C’est l‘expérience que permet Time-Scale, sorte
de boursouflure monstrueuse autour d’une moralité loufoque
(après l’homme…la vache !). Le recours à
la reprise électronique, d’une laideur toujours aussi
fascinante, de la 5e symphonie de Beethoven utilisée
par Kubrick dans Orange Mécanique parachève
la recherche de saturation audiovisuelle qui fonde le projet.

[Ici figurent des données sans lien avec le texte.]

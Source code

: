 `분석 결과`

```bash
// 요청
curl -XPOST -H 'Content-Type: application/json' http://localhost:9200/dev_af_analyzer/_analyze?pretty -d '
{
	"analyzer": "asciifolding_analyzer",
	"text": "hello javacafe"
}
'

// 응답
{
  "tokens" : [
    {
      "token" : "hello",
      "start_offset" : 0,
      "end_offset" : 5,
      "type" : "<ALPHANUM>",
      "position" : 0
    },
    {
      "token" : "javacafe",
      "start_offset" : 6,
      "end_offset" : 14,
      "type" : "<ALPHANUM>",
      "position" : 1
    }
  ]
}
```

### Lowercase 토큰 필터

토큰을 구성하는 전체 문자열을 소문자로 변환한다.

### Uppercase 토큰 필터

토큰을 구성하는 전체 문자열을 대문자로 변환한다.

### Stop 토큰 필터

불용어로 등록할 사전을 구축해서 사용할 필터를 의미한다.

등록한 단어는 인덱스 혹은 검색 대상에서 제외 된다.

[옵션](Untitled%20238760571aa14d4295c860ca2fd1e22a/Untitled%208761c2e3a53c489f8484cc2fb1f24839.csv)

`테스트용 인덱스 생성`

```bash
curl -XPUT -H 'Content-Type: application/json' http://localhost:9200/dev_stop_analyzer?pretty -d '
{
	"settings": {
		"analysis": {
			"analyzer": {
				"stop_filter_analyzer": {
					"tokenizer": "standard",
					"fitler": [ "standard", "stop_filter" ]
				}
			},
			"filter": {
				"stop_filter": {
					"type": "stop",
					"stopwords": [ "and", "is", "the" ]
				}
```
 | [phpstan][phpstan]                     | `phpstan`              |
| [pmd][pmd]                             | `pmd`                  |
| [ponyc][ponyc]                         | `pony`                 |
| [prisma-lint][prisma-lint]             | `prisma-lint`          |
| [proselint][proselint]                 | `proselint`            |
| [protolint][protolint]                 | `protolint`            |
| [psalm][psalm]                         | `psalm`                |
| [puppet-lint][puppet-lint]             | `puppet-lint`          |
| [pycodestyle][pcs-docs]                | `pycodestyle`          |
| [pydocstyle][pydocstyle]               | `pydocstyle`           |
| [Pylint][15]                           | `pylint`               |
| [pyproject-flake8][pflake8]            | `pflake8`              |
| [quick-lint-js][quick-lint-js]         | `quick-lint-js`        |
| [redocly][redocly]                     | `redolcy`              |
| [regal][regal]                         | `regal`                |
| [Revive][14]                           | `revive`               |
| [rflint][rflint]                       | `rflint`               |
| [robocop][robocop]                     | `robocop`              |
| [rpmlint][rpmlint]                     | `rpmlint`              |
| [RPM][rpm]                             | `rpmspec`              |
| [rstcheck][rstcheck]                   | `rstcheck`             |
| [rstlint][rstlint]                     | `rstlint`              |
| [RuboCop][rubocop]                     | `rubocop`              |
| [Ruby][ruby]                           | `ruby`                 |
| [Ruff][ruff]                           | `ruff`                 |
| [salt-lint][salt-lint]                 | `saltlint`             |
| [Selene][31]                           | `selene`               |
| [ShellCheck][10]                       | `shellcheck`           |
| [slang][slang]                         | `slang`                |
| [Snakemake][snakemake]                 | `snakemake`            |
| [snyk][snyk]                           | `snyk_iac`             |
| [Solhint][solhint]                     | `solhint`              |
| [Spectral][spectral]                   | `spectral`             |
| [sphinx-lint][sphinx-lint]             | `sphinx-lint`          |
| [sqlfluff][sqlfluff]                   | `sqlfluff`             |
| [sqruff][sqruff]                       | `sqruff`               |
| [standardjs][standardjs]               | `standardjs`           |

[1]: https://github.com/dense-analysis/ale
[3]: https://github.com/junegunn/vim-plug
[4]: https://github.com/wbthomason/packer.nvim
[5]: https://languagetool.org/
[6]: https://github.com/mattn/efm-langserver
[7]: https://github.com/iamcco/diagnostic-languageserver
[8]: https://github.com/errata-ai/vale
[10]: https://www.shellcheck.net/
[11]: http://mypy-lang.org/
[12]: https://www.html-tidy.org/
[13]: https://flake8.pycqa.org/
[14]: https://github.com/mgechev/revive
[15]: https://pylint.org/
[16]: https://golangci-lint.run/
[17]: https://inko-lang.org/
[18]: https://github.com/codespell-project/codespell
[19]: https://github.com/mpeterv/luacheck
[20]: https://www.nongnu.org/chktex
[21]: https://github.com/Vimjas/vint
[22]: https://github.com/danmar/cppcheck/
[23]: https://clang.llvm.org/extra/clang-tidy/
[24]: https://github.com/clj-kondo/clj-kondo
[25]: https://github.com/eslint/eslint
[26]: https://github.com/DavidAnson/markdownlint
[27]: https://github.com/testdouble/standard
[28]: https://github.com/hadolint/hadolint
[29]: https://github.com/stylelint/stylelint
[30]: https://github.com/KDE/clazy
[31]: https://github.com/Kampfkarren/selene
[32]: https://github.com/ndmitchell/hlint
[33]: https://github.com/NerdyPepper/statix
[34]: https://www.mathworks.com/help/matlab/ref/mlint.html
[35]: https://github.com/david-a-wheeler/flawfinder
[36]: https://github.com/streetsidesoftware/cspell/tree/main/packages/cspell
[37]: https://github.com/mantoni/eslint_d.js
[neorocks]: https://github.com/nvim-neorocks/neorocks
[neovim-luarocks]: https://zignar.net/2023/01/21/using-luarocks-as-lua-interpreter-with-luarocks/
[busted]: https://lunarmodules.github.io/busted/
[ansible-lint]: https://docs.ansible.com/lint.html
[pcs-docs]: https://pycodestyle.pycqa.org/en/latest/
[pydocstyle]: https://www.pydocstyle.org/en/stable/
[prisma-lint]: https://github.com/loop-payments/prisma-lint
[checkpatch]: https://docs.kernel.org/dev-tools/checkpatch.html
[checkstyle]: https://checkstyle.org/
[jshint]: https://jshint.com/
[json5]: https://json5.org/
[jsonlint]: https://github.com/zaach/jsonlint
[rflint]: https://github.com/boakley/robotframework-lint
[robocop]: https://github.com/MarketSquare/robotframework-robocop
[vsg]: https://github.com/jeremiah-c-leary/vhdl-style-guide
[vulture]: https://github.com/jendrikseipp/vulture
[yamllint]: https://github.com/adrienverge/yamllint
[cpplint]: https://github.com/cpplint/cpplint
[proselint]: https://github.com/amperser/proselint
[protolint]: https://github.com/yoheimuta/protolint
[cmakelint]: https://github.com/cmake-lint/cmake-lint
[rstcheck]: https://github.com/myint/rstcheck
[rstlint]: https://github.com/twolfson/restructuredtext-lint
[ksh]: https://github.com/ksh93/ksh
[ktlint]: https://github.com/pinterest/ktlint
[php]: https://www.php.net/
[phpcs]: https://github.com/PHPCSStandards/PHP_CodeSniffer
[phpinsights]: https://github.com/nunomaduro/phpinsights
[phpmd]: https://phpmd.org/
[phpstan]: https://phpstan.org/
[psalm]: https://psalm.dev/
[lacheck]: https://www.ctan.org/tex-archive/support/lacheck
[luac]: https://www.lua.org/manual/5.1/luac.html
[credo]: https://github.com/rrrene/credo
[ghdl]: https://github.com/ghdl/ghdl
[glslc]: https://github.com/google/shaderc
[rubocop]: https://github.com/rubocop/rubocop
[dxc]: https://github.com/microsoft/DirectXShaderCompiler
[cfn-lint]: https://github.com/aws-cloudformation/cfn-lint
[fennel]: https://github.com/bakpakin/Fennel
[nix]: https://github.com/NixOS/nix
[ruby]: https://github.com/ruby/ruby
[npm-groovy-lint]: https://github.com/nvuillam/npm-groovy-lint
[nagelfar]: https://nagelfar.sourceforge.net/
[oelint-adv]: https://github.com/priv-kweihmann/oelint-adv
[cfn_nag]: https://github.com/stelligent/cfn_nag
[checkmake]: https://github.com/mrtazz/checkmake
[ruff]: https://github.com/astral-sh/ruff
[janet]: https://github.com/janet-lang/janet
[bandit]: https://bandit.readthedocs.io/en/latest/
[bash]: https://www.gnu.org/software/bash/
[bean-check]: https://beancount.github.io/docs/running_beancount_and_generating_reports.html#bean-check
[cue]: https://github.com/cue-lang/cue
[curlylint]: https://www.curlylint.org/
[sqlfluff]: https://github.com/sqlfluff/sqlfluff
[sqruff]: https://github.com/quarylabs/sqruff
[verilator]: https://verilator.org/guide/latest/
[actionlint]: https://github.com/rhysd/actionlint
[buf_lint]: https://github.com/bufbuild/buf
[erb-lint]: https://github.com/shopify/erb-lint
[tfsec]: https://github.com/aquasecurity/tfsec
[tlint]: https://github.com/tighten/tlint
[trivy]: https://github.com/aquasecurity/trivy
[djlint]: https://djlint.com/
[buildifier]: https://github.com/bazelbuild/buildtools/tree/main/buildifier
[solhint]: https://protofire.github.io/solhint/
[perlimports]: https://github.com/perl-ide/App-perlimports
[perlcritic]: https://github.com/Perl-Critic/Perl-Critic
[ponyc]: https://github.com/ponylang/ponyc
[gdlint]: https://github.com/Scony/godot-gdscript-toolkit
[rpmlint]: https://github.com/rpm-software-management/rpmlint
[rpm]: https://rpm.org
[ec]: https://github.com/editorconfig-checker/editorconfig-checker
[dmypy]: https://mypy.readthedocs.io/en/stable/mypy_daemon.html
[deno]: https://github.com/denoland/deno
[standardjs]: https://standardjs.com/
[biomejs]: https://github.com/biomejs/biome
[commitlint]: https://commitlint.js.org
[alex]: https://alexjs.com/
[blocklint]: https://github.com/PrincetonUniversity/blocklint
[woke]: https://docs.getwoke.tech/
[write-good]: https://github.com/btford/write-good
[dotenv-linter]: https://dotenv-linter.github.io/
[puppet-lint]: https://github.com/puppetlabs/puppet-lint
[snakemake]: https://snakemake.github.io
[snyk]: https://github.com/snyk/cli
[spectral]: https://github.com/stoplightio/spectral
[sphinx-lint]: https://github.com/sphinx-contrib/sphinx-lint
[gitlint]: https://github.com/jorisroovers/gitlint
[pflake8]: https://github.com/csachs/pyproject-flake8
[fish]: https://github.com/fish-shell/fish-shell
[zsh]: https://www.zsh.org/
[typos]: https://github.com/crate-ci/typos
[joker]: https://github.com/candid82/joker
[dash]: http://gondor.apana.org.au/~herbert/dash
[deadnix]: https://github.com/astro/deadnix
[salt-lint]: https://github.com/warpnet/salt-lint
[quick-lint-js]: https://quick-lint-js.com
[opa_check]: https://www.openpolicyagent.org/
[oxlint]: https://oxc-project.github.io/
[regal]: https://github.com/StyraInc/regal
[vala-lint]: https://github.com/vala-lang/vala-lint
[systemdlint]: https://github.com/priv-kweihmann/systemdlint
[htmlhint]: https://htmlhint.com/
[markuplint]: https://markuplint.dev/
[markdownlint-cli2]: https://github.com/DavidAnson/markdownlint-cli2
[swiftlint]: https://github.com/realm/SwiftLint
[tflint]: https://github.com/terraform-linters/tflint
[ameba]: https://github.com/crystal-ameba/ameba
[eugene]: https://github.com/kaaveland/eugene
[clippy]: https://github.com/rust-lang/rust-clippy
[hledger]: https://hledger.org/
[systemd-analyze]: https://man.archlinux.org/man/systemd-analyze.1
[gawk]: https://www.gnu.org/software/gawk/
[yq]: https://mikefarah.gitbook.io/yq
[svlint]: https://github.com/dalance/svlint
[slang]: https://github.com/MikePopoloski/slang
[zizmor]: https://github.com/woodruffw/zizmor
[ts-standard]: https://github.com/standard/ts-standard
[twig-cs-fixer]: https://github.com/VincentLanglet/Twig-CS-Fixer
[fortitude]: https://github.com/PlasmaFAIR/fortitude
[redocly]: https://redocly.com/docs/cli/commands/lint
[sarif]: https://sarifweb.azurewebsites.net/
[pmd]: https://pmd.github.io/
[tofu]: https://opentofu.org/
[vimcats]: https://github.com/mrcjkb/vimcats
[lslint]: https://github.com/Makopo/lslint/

Dites non à la drogue, mais regardez Time-Scale.
Confection Dame,
Mikael Alex
Le problème majeur
de Confection Dame est sa musique : elle impose
une tonalité mièvre, dans la recherche irritante
d’un pathétique qui nuit beaucoup à la beauté
morbide du film. Réalisé selon la technique
du crayonné, Confection Dame décrit en
deux temps le caractère imaginaire du désir,
au travers d’un possible échange amoureux. Dans la
première partie, l’homme préfère la chimère,
jusqu’au suicide. La deuxième partie, en réalité
antérieure (le film peut se voir comme une boucle,
ressassant le fantasme), image le désir possible comme
impromptu : " il " trouve, parce
qu’il a faim, une femme en kit dans des boîtes de conserve ;
il la constitue alors avec du fil et une aiguille. En recourant
au crayonné, Mikael Alex fait surgir du va-et-vient
de la trace la salissure d’un désir autoritaire au
point de créer sa propre créature.
Nosferatu
Tango, de Zoltan Horvath
(2e Prix du Jury) synthèse
Le parcours languissant
vers l’éclosion d’un sentiment pathétique est
le fil directeur de bien des films en synthèse. A priori
ce film n’y échappe pas : un moustique en goguette
dans les forêts de Transylvanie, fait intrusion dans
un univers vampirique. Tombé amoureux du vampire, il
le suit dans sa chasse de sang, jusqu’à la mort. Mais
Nosferatu Tango se fonde sur une succession d’emboîtements
de faux-semblants, dans l'univers terminal du conte, au sens
d’un épuisement formel de ses codes les plus repérables
(le narrateur, les topos vampiriques), opérant dans
le fragmentaire et le polysémique : " once
wære une fois… " dévide le narrateur,
sur les silhouettes chatoyantes. Le " coup de foudre "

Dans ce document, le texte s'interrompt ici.